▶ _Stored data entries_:
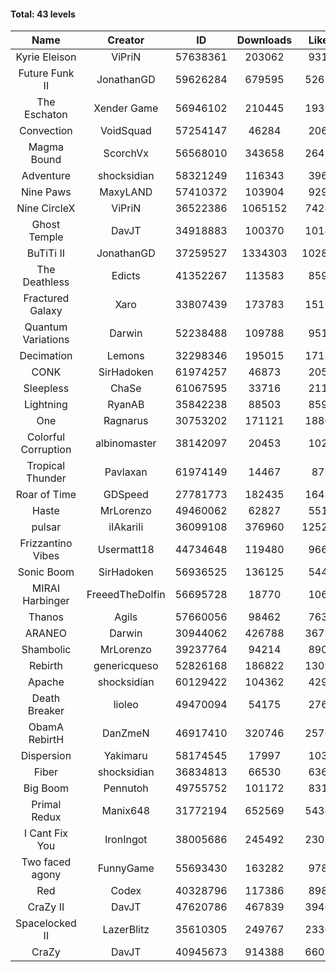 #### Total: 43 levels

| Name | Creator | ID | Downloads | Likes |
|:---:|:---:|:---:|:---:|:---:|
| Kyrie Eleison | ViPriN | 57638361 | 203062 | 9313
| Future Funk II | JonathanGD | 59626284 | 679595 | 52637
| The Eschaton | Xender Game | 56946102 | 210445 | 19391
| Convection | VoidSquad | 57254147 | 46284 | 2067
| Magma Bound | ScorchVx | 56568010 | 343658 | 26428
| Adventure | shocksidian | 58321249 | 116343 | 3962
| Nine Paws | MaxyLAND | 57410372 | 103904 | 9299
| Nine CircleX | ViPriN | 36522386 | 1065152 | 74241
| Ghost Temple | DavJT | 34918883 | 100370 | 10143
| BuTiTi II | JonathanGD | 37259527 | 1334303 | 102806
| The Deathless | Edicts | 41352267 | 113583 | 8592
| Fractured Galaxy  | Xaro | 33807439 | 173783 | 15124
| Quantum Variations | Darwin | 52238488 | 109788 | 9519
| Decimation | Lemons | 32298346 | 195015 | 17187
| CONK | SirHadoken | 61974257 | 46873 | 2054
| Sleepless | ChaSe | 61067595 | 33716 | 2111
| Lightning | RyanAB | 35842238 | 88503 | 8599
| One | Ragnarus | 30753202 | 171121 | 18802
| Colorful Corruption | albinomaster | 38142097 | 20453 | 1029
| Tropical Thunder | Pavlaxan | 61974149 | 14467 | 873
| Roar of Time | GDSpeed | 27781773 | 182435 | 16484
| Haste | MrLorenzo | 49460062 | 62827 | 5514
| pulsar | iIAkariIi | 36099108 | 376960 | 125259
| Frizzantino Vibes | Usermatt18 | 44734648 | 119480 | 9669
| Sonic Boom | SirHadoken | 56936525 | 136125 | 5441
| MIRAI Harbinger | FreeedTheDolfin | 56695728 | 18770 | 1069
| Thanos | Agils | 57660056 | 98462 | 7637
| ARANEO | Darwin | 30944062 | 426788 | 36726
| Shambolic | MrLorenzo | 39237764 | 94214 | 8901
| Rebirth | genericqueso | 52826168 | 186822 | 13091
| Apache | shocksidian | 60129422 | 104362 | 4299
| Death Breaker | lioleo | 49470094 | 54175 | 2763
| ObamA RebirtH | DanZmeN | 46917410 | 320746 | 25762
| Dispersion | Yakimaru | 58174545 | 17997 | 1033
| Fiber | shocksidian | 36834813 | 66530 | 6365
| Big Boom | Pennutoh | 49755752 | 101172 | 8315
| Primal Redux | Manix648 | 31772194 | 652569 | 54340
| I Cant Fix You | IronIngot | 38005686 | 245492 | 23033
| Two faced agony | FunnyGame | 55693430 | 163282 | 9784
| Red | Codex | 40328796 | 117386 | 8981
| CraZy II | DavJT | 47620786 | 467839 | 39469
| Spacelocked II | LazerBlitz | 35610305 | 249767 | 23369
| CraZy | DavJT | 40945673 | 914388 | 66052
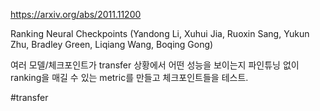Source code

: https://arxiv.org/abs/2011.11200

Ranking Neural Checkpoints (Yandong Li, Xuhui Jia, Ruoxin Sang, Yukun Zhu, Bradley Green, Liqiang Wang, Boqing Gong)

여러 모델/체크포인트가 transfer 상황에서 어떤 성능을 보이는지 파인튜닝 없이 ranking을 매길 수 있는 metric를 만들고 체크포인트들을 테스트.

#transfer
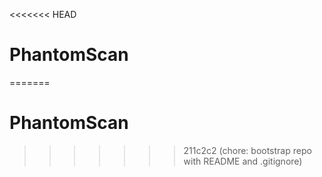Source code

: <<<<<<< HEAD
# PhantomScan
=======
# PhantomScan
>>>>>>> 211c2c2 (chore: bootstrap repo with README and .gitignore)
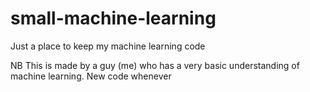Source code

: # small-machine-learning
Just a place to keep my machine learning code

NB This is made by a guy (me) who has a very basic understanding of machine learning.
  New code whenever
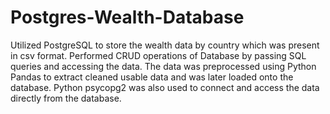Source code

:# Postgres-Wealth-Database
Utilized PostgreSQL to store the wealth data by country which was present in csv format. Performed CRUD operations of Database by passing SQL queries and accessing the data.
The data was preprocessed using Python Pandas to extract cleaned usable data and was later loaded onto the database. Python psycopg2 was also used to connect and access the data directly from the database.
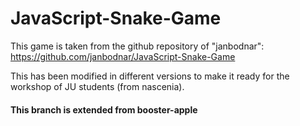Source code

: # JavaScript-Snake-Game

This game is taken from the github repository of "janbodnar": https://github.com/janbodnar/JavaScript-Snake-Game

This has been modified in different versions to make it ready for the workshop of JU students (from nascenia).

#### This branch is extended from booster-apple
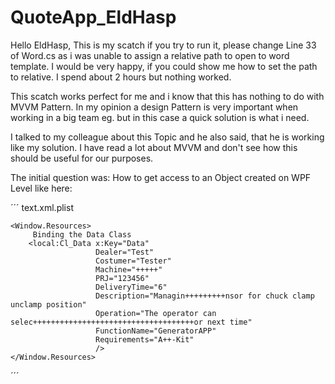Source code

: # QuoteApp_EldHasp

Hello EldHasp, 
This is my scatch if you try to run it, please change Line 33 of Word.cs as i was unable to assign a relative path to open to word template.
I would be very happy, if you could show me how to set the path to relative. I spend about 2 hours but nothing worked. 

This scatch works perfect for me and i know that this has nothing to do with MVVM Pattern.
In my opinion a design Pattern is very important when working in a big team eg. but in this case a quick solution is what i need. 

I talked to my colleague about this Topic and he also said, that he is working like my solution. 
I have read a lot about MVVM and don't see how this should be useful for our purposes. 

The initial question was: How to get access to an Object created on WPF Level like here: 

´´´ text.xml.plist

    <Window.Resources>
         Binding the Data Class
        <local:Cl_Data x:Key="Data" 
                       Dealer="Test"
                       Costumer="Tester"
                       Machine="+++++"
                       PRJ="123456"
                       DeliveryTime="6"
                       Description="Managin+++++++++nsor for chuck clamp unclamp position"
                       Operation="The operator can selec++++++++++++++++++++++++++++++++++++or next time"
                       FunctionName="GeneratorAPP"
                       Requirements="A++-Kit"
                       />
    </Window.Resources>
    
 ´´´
* * *
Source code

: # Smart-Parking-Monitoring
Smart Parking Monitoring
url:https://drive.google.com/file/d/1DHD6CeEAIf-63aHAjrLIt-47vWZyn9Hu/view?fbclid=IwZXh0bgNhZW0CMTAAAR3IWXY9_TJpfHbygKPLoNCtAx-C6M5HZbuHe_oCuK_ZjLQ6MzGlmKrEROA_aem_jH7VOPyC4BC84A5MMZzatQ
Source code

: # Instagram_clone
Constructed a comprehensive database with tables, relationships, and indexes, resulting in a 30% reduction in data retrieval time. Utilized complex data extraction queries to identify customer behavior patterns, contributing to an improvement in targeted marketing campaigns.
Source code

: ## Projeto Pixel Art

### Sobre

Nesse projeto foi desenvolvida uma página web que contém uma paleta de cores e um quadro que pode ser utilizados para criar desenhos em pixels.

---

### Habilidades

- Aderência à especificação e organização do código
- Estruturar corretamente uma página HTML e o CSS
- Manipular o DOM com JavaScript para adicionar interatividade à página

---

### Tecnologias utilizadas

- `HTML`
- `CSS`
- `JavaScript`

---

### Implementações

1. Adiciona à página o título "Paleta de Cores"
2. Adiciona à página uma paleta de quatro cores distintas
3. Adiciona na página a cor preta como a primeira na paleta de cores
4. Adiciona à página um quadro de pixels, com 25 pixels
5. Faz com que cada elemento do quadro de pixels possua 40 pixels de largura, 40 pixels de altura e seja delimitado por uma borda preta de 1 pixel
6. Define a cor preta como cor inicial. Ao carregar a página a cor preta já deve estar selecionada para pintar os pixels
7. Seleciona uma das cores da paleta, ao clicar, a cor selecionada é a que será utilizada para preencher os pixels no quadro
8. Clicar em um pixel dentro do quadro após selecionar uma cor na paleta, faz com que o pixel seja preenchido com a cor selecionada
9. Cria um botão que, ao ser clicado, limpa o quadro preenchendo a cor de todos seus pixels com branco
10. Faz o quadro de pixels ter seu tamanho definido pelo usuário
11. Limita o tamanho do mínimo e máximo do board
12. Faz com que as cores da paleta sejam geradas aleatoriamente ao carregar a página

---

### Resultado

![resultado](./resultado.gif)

▶ _Exercise details_:
The lines above from the one containing "6. Define a" through the one containing "10. Faz o quadro" are to be set down exactly, and no others.

▶ _Written solution_:
6. Define a cor preta como cor inicial. Ao carregar a página a cor preta já deve estar selecionada para pintar os pixels
7. Seleciona uma das cores da paleta, ao clicar, a cor selecionada é a que será utilizada para preencher os pixels no quadro
8. Clicar em um pixel dentro do quadro após selecionar uma cor na paleta, faz com que o pixel seja preenchido com a cor selecionada
9. Cria um botão que, ao ser clicado, limpa o quadro preenchendo a cor de todos seus pixels com branco
10. Faz o quadro de pixels ter seu tamanho definido pelo usuário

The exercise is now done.